I nodded. Tomorrow, we’d start counting the cost.
*****
Sophie left the hospital almost the same time as the last few nights. Back shift. 2.00pm till close. Tonight, she was late. Not enough for anyone else to clock it, but enough for me.
The doors slid open, and she stepped out, pulling her coat tight.
The night threatening, and the cold catching her off guard.
Her steps weren’t as hurried as normal. She was distracted.
Her shoulders slumped, and her bag hung low, dragging against her hip.
She stopped under the security light for a moment, head tipped back, eyes closed.
I didn’t move, only watched.
She hadn’t looked my way once since the night I’d been stitched, even though I’d pulled up every night, tucking my Triumph into the shadows so I could sit and watch.
She wouldn’t recognise me if I stood under the light and said her name.
I’d seen it in her eyes that night, nothing there but a patient, a problem, a job done.
I’d known her almost the second I saw her. Knew her hands. Knew the space she kept between herself and the world, and the way she didn’t waste words. Yet she hadn’t known me at all.
I stayed across the road, half-hidden by a parked van, watching without letting myself be seen.
This wasn’t about being close, it was about knowing.
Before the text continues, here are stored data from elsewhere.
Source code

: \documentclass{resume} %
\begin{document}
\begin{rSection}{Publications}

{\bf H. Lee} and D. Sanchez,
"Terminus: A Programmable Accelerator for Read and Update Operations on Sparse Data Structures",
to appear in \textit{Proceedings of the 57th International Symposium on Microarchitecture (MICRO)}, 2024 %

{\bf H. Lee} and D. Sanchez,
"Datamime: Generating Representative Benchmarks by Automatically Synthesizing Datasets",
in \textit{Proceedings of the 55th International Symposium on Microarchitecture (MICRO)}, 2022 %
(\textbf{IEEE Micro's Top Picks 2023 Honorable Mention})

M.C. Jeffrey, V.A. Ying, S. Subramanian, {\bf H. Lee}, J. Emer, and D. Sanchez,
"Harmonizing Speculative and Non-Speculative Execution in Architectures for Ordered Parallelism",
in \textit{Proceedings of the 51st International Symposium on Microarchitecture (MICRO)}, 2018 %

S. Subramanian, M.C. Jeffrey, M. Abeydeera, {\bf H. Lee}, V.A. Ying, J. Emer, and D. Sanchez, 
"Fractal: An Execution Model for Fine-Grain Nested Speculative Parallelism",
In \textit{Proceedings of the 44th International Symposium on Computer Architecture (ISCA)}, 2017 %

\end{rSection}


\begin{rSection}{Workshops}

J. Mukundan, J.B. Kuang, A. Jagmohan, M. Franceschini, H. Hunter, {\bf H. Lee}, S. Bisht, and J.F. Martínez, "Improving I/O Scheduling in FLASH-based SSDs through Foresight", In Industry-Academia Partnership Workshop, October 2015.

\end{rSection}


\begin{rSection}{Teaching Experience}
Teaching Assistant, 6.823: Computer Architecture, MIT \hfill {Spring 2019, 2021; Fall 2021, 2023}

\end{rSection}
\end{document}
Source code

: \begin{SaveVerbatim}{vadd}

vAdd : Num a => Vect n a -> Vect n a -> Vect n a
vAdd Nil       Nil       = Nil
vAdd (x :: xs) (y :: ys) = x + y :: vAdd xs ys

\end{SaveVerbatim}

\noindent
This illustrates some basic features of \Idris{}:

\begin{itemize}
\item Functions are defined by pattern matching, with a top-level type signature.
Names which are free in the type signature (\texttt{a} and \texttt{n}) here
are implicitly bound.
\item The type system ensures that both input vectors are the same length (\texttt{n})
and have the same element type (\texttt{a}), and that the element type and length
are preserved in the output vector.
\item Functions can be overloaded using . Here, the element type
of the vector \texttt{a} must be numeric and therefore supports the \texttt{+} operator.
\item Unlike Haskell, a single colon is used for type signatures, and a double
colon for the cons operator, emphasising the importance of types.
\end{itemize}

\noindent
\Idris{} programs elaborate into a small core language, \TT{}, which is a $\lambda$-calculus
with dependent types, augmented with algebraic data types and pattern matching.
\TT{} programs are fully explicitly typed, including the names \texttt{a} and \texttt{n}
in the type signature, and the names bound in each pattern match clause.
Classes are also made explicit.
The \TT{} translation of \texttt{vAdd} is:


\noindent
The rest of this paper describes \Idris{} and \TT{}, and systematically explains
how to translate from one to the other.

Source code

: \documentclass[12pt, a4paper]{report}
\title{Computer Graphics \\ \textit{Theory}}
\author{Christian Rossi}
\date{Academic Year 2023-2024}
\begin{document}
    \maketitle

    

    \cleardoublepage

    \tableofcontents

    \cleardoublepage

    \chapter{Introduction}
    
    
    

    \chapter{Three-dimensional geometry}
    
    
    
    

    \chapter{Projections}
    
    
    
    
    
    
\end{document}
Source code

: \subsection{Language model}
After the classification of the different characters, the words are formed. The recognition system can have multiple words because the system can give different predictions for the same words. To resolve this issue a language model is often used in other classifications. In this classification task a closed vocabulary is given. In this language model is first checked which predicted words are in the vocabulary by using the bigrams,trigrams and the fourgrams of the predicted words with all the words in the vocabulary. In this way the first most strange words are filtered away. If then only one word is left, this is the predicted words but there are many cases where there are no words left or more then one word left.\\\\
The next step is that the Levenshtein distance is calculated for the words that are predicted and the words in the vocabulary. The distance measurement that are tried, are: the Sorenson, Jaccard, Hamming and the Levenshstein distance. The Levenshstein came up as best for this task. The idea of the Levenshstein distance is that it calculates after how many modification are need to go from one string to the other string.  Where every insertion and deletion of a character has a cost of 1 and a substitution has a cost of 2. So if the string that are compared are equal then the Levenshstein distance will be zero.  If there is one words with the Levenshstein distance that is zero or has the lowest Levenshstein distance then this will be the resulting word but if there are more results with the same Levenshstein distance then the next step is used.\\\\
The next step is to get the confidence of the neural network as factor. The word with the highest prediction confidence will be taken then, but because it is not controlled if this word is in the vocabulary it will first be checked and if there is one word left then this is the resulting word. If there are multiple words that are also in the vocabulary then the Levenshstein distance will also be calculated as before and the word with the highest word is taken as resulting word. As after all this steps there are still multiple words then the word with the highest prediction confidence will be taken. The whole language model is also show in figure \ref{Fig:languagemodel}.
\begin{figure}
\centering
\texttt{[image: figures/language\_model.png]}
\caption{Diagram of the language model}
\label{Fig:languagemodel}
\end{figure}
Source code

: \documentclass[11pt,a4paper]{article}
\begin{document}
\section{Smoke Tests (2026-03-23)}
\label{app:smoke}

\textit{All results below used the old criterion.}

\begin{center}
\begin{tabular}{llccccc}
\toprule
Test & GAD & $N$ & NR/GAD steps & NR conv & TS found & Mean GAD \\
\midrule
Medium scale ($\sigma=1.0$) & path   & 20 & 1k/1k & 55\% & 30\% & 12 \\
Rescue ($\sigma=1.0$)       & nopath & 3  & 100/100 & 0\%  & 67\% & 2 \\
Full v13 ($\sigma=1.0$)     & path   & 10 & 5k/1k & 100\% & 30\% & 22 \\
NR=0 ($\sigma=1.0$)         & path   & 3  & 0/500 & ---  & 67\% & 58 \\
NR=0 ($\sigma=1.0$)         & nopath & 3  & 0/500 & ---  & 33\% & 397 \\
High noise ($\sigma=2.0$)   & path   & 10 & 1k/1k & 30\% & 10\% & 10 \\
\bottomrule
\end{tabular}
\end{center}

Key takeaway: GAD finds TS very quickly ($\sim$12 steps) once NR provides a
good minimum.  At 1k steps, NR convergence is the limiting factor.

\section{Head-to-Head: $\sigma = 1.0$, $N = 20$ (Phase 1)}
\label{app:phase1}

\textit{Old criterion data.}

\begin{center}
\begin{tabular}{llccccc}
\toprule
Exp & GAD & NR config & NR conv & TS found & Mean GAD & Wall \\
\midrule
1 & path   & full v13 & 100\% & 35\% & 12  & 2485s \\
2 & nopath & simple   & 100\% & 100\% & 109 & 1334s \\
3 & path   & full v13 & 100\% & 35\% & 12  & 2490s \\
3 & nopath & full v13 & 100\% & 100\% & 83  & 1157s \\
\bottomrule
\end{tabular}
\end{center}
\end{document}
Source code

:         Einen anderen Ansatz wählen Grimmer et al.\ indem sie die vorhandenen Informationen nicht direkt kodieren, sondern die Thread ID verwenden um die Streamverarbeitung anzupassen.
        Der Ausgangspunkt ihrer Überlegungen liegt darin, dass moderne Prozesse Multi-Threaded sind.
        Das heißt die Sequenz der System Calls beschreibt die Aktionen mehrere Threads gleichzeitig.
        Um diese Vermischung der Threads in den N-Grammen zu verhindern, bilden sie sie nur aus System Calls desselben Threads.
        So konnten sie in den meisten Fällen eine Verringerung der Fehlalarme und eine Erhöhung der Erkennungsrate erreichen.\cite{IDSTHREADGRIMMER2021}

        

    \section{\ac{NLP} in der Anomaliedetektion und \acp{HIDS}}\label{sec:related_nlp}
Making sure she walked away clean. That she got to wherever she was going without anyone stepping into her space.
And it was about reliving memories from long, long ago.
Her hair still hinted at the curly mass of light-brown.
Her figure was fuller now. She’d grown into her frame from the eighteen-year-old I’d known then.
Her face wasn’t as smooth. Tiny creases at the corners of her eyes showed she smiled without me.
She’d smelled the same that night. Even though her perfume was different.
More expensive, but it still carried that undercurrent of scent that I remembered.
Someone moved behind her, and instinctively I stiffened, watching them pass without giving her another look.
I relaxed again, almost. The world had teeth.
I knew that better than most. And she was alone in the dark, crossing the car park.
I wouldn’t pull away again until she was safely in her car.
And I promised myself again tonight I wouldn’t follow her.
Wouldn’t trail behind to find out where she lived.
She moved off, shoes scuffing the pavement, shoulders hunched against the night. The light swallowed her up quickly. Too quickly.
I didn’t follow. Didn’t call out. Didn’t give myself the chance to hear my own name in her voice and know it meant nothing. I stayed where I was until the doors slid shut again, until the hospital went back to being just a building full of noise and hurt and strangers.
Tomorrow, I told myself. Just to know she was still here.